I fear we don’t act like we believe it. Take one example. RBI data shows that agricultural wage growth has slowed down dramatically over the past few years, in real terms from a high of 15-16 per cent to a low of 0-1 per cent from 2013 to 2016.  The NSS Situation Assessment of Farmers survey (2012) showed that for households with 2.5 acres of land or less (which is 75 per cent of all households), 20 per cent report wages as their primary income source. This number goes up to 35 per cent for households owning an acre or less.

Now, take into account the fact that wages would constitute an important secondary income source even for those whose primary income comes from selling their own product. So, we are talking about half the rural population or more for whom wages matter as a source of income, not just as a cost of production. So, such a sharp decline in wage growth for millions of workers should be a matter of intense policy concern. Instead this collapse has mostly been interpreted in terms of its (positive) impact on inflation. So complete is the macroeconomic obession with inflation that a collapse of rural wage growth is considered to be a good thing.

Generally economists believe that wage growth should be commensurate with productivity growth. In other words, it is only when wages rise faster than productivity that inflationary concerns become salient. Now, output of foodgrains, setting aside fluctuations due to weather, has grown at around 3 per cent per year on average for the past decade or more. The growth of output is faster in case of cotton (around 10 per cent).

The State of Agriculture report (2015) attributes most of this increase to increases in productivity (as opposed to additional acreage or workers). Looking at these figures one is tempted to say that agricultural wage growth observed in the pre-2015 period was indeed a problem. Perhaps due to an unusually tight rural labour market due to increased opportunities in urban areas and MGNREGA, wages grew much faster than productivity. This is a fair point within conventional economic thinking.

For an income of around INR 7000 a month to become equal even to what the lowest paid government servant gets today, it would have to more than double. Even at the rate of 10 per cent growth a year, incomes double only every seven years.

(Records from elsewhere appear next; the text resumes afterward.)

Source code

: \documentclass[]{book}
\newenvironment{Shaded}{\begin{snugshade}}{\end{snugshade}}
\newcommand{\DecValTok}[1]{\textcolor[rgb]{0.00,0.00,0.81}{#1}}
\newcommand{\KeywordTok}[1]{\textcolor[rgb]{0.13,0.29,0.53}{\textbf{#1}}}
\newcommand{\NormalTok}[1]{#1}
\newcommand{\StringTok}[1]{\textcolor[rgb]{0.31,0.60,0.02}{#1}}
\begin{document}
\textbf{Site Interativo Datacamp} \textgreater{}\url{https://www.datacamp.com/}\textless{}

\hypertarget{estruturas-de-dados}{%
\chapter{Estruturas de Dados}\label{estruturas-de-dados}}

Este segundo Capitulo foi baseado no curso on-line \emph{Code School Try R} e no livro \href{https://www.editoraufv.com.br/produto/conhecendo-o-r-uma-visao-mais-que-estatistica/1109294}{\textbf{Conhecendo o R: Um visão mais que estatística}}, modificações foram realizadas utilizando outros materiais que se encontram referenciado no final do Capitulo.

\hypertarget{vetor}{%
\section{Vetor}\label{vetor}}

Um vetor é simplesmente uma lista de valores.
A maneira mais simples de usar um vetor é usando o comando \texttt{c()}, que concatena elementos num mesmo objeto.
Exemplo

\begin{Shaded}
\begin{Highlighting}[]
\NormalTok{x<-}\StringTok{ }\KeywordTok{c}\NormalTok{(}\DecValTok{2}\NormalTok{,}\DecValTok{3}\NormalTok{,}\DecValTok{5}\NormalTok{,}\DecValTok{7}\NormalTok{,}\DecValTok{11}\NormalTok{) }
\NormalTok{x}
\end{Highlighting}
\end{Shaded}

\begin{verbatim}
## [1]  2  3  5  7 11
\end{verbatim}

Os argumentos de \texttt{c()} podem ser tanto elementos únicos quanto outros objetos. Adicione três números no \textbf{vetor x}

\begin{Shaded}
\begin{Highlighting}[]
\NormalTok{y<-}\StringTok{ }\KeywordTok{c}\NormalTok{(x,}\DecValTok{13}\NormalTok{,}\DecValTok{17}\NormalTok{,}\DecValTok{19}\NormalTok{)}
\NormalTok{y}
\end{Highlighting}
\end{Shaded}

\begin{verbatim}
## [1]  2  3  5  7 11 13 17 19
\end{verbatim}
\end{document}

But enough about growth, let us now bring in the level element. Recall that rural wages, like wages in many urban informal activities, are very low. For an income of around INR 7000 a month to become equal even to what the lowest paid government servant gets today, it would have to more than double. Even at the rate of 10 per cent growth a year, incomes double only every seven years. Thus, one of the Swaminathan Commission recommendations that the net take home income of farmers should be comparable to those of government servants, would require sustained growth of wages for several years at very high rates. For there to be changes in the quality of life in the villages in keeping with aspirations, wages may have to grow must faster than productivity. Employers will of course want to pass on these higher wages to buyers in the form of higher farm gate prices.

But the structure of agricultural markets is such that producers have almost no price setting power. They are forced to buy expensive inputs (input subsidies intended for farmers often do not reach them) and sell their output for very low prices, often less than the cost of production. This is because markets are competitive, the product is perishable and transaction costs (of transportation, storage, etc.) are high. So selling at the price being offered at the local mandi is the only option for the farmer.

Hence, the persistent and just demand for fair prices; a demand that has seen immense mobilisation by farmers across the country for years. The small and marginal farmers (which is the majority of farmers) are caught in a double bind. As wage-earners their wage growth has collapsed. As employers, when wages are growing strongly, they do not get a high enough price to recover the costs of production.

Here, we run into the crux of the problem. In our urban-centred imagination, it is not conceivable that the producers of food and raw materials will decide the price at which they want to sell their output. Because they exist for us. On the other hand, we will gladly allow large companies to sell us meals, clothes, and shoes at prices they set.